If you want to keep your brain as fit as possible for years to come, it is completely possible.

Alzheimer’s is currently the 6th most common cause of death among Americans. A 2014 study was published in the journal Neurology to address just this type of issue. They wanted to reexamine cause of death on death certificates and medical records. These can help to create real rankings. The most common cause of death that researchers found was pneumonia with an underlying cause of Alzheimer’s in many cases.

Based on these numbers, researchers estimate that Alzheimer’s could actually be closer to the first or second most common cause of death along with heart disease and cancer. If they took into account these types of numbers (Alzheimer’s as a secondary cause) could be much higher, even 5 to 6 times the current estimate.

So what is this silent killer?

Alzheimer’s disease is a form of dementia. It is a disorder of the brain and deterioration of memory, decline in intellectual capacity, and even a change in personality and a loss in social skills that is severe enough to alter one’s ability to function on basic levels. It could stop someone from functioning independently.

Alzheimer’s is currently considered the most common cause of dementia, hitting 60% of all dementia cases. It is progressive, meaning it gets worse over time, and the progress is generally slow and steady.

The second most common form and cause of dementia is vascular dementia, which accounts for a mere 20% of dementia cases. However, with vascular dementia, the numbers are significantly harder to nail down. Still, it doesn’t come nearly as close as you would think. Vascular dementia progresses with plateaus and then sudden declines.
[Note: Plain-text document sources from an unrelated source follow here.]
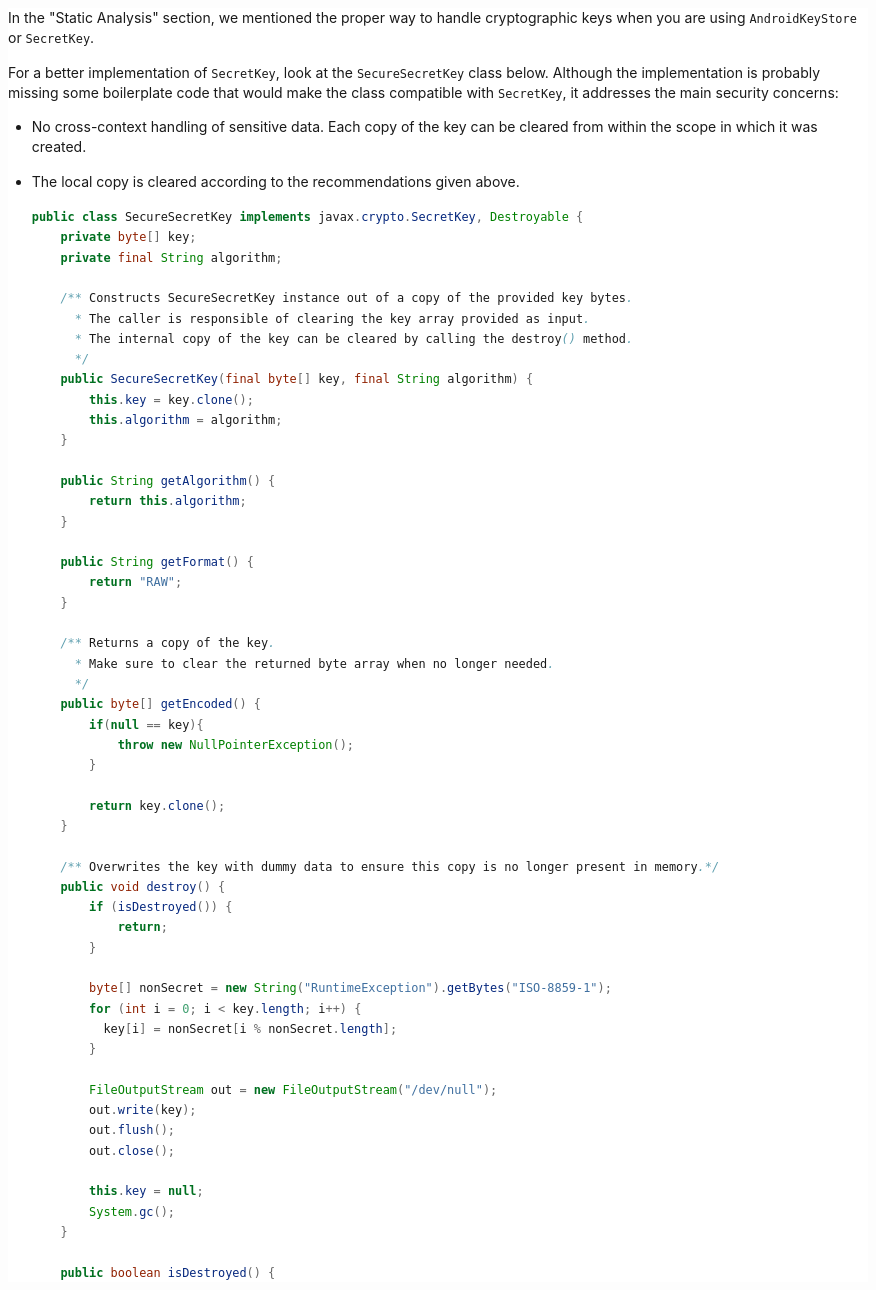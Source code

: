 In the "Static Analysis" section, we mentioned the proper way to handle cryptographic keys when you are using `AndroidKeyStore` or `SecretKey`.

For a better implementation of `SecretKey`, look at the `SecureSecretKey` class below. Although the implementation is probably missing some boilerplate code that would make the class compatible with `SecretKey`, it addresses the main security concerns:

* No cross-context handling of sensitive data. Each copy of the key can be cleared from within the scope in which it was created.
* The local copy is cleared according to the recommendations given above.

  ```java
  public class SecureSecretKey implements javax.crypto.SecretKey, Destroyable {
      private byte[] key;
      private final String algorithm;

      /** Constructs SecureSecretKey instance out of a copy of the provided key bytes.
        * The caller is responsible of clearing the key array provided as input.
        * The internal copy of the key can be cleared by calling the destroy() method.
        */
      public SecureSecretKey(final byte[] key, final String algorithm) {
          this.key = key.clone();
          this.algorithm = algorithm;
      }

      public String getAlgorithm() {
          return this.algorithm;
      }

      public String getFormat() {
          return "RAW";
      }

      /** Returns a copy of the key.
        * Make sure to clear the returned byte array when no longer needed.
        */
      public byte[] getEncoded() {
          if(null == key){
              throw new NullPointerException();
          }

          return key.clone();
      }

      /** Overwrites the key with dummy data to ensure this copy is no longer present in memory.*/
      public void destroy() {
          if (isDestroyed()) {
              return;
          }

          byte[] nonSecret = new String("RuntimeException").getBytes("ISO-8859-1");
          for (int i = 0; i < key.length; i++) {
            key[i] = nonSecret[i % nonSecret.length];
          }

          FileOutputStream out = new FileOutputStream("/dev/null");
          out.write(key);
          out.flush();
          out.close();

          this.key = null;
          System.gc();
      }

      public boolean isDestroyed() {
  ```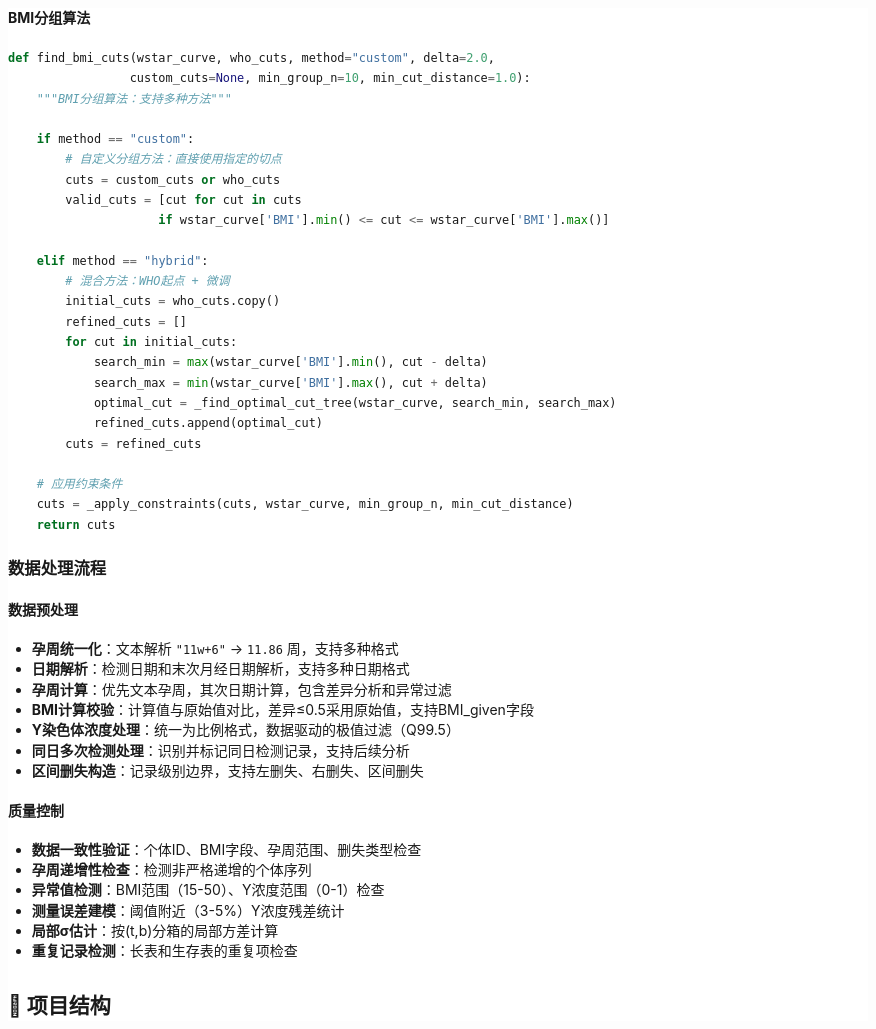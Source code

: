 #### BMI分组算法

```python
def find_bmi_cuts(wstar_curve, who_cuts, method="custom", delta=2.0,
                 custom_cuts=None, min_group_n=10, min_cut_distance=1.0):
    """BMI分组算法：支持多种方法"""

    if method == "custom":
        # 自定义分组方法：直接使用指定的切点
        cuts = custom_cuts or who_cuts
        valid_cuts = [cut for cut in cuts
                     if wstar_curve['BMI'].min() <= cut <= wstar_curve['BMI'].max()]

    elif method == "hybrid":
        # 混合方法：WHO起点 + 微调
        initial_cuts = who_cuts.copy()
        refined_cuts = []
        for cut in initial_cuts:
            search_min = max(wstar_curve['BMI'].min(), cut - delta)
            search_max = min(wstar_curve['BMI'].max(), cut + delta)
            optimal_cut = _find_optimal_cut_tree(wstar_curve, search_min, search_max)
            refined_cuts.append(optimal_cut)
        cuts = refined_cuts

    # 应用约束条件
    cuts = _apply_constraints(cuts, wstar_curve, min_group_n, min_cut_distance)
    return cuts
```

### 数据处理流程

#### 数据预处理

- **孕周统一化**：文本解析 `"11w+6"` → `11.86` 周，支持多种格式
- **日期解析**：检测日期和末次月经日期解析，支持多种日期格式
- **孕周计算**：优先文本孕周，其次日期计算，包含差异分析和异常过滤
- **BMI计算校验**：计算值与原始值对比，差异≤0.5采用原始值，支持BMI_given字段
- **Y染色体浓度处理**：统一为比例格式，数据驱动的极值过滤（Q99.5）
- **同日多次检测处理**：识别并标记同日检测记录，支持后续分析
- **区间删失构造**：记录级别边界，支持左删失、右删失、区间删失

#### 质量控制

- **数据一致性验证**：个体ID、BMI字段、孕周范围、删失类型检查
- **孕周递增性检查**：检测非严格递增的个体序列
- **异常值检测**：BMI范围（15-50）、Y浓度范围（0-1）检查
- **测量误差建模**：阈值附近（3-5%）Y浓度残差统计
- **局部σ估计**：按(t,b)分箱的局部方差计算
- **重复记录检测**：长表和生存表的重复项检查

## 📁 项目结构
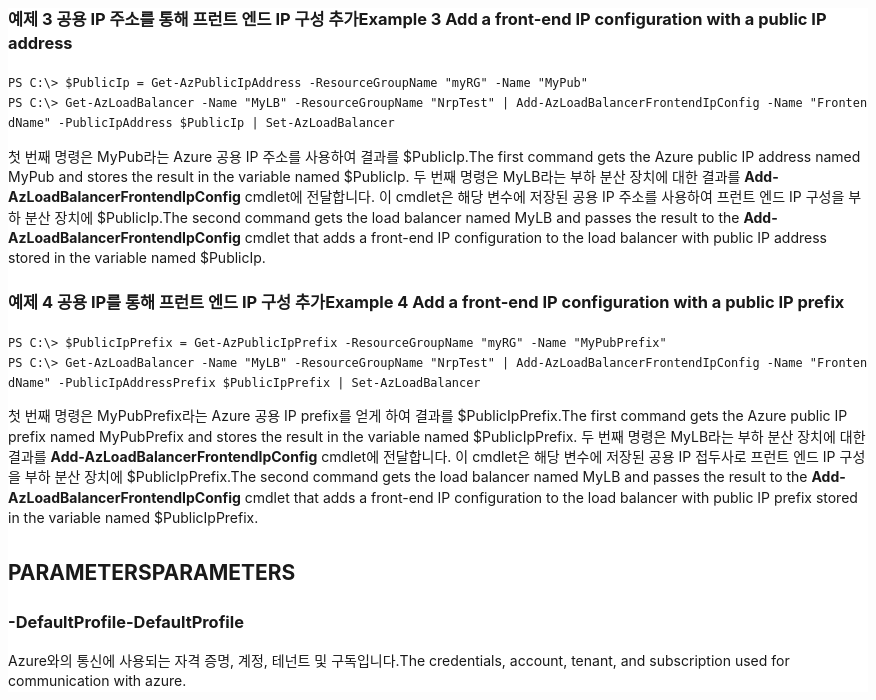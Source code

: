 ### <span data-ttu-id="dad83-122">예제 3 공용 IP 주소를 통해 프런트 엔드 IP 구성 추가</span><span class="sxs-lookup"><span data-stu-id="dad83-122">Example 3 Add a front-end IP configuration with a public IP address</span></span>
```
PS C:\> $PublicIp = Get-AzPublicIpAddress -ResourceGroupName "myRG" -Name "MyPub"
PS C:\> Get-AzLoadBalancer -Name "MyLB" -ResourceGroupName "NrpTest" | Add-AzLoadBalancerFrontendIpConfig -Name "FrontendName" -PublicIpAddress $PublicIp | Set-AzLoadBalancer
```

<span data-ttu-id="dad83-123">첫 번째 명령은 MyPub라는 Azure 공용 IP 주소를 사용하여 결과를 $PublicIp.</span><span class="sxs-lookup"><span data-stu-id="dad83-123">The first command gets the Azure public IP address named MyPub and stores the result in the variable named $PublicIp.</span></span>
<span data-ttu-id="dad83-124">두 번째 명령은 MyLB라는 부하 분산 장치에 대한 결과를 **Add-AzLoadBalancerFrontendIpConfig** cmdlet에 전달합니다. 이 cmdlet은 해당 변수에 저장된 공용 IP 주소를 사용하여 프런트 엔드 IP 구성을 부하 분산 장치에 $PublicIp.</span><span class="sxs-lookup"><span data-stu-id="dad83-124">The second command gets the load balancer named MyLB and passes the result to the **Add-AzLoadBalancerFrontendIpConfig** cmdlet that adds a front-end IP configuration to the load balancer with public IP address stored in the variable named $PublicIp.</span></span>

### <span data-ttu-id="dad83-125">예제 4 공용 IP를 통해 프런트 엔드 IP 구성 추가</span><span class="sxs-lookup"><span data-stu-id="dad83-125">Example 4 Add a front-end IP configuration with a public IP prefix</span></span>
```
PS C:\> $PublicIpPrefix = Get-AzPublicIpPrefix -ResourceGroupName "myRG" -Name "MyPubPrefix"
PS C:\> Get-AzLoadBalancer -Name "MyLB" -ResourceGroupName "NrpTest" | Add-AzLoadBalancerFrontendIpConfig -Name "FrontendName" -PublicIpAddressPrefix $PublicIpPrefix | Set-AzLoadBalancer
```

<span data-ttu-id="dad83-126">첫 번째 명령은 MyPubPrefix라는 Azure 공용 IP prefix를 얻게 하여 결과를 $PublicIpPrefix.</span><span class="sxs-lookup"><span data-stu-id="dad83-126">The first command gets the Azure public IP prefix named MyPubPrefix and stores the result in the variable named $PublicIpPrefix.</span></span>
<span data-ttu-id="dad83-127">두 번째 명령은 MyLB라는 부하 분산 장치에 대한 결과를 **Add-AzLoadBalancerFrontendIpConfig** cmdlet에 전달합니다. 이 cmdlet은 해당 변수에 저장된 공용 IP 접두사로 프런트 엔드 IP 구성을 부하 분산 장치에 $PublicIpPrefix.</span><span class="sxs-lookup"><span data-stu-id="dad83-127">The second command gets the load balancer named MyLB and passes the result to the **Add-AzLoadBalancerFrontendIpConfig** cmdlet that adds a front-end IP configuration to the load balancer with public IP prefix stored in the variable named $PublicIpPrefix.</span></span>

## <span data-ttu-id="dad83-128">PARAMETERS</span><span class="sxs-lookup"><span data-stu-id="dad83-128">PARAMETERS</span></span>

### <span data-ttu-id="dad83-129">-DefaultProfile</span><span class="sxs-lookup"><span data-stu-id="dad83-129">-DefaultProfile</span></span>
<span data-ttu-id="dad83-130">Azure와의 통신에 사용되는 자격 증명, 계정, 테넌트 및 구독입니다.</span><span class="sxs-lookup"><span data-stu-id="dad83-130">The credentials, account, tenant, and subscription used for communication with azure.</span></span>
When it comes to these common forms of dementia, there is no cure. There is only prevention and some treatments to slow the progress temporarily. There is also no magic bullet. However, if you want to prevent dementia, a lot of it is basic health, things that you should be doing for yourself anyway to stay healthy (and not just in your brain).

For example, take care of your heart. Eat heart healthy, keep your blood pressure and cholesterol at normal levels so that you don’t have too much or too little important blood to bring nutrients into the brain. There are even some health experts who say that anything that is good for your heart is ultimately good for your brain. Along with a healthy diet, you can also exercise on a regular basis to achieve this.

The second big thing to do is to quit smoking and keep your drinking under control. Both nicotine and alcohol are commonly used drugs, but they can have a significant impact on your brain. Those who drank more than 2 drinks a day ended up developing Alzheimer’s 5 years earlier than those who did not. Those who smoked a pack or more a day developed Alzheimer’s 2 1/2 years earlier. When they did both, subjects got Alzheimer’s 6 to 7 years earlier.

You can also train your brain through brain games that you can currently find online, simple activities that you are just not familiar with (so your brain has to work harder), or again more exercise. If you are not familiar with knitting, that could be something simple, but you want to keep your brain working and thinking. You would be surprised at how big an effect these types of simple and common things can have.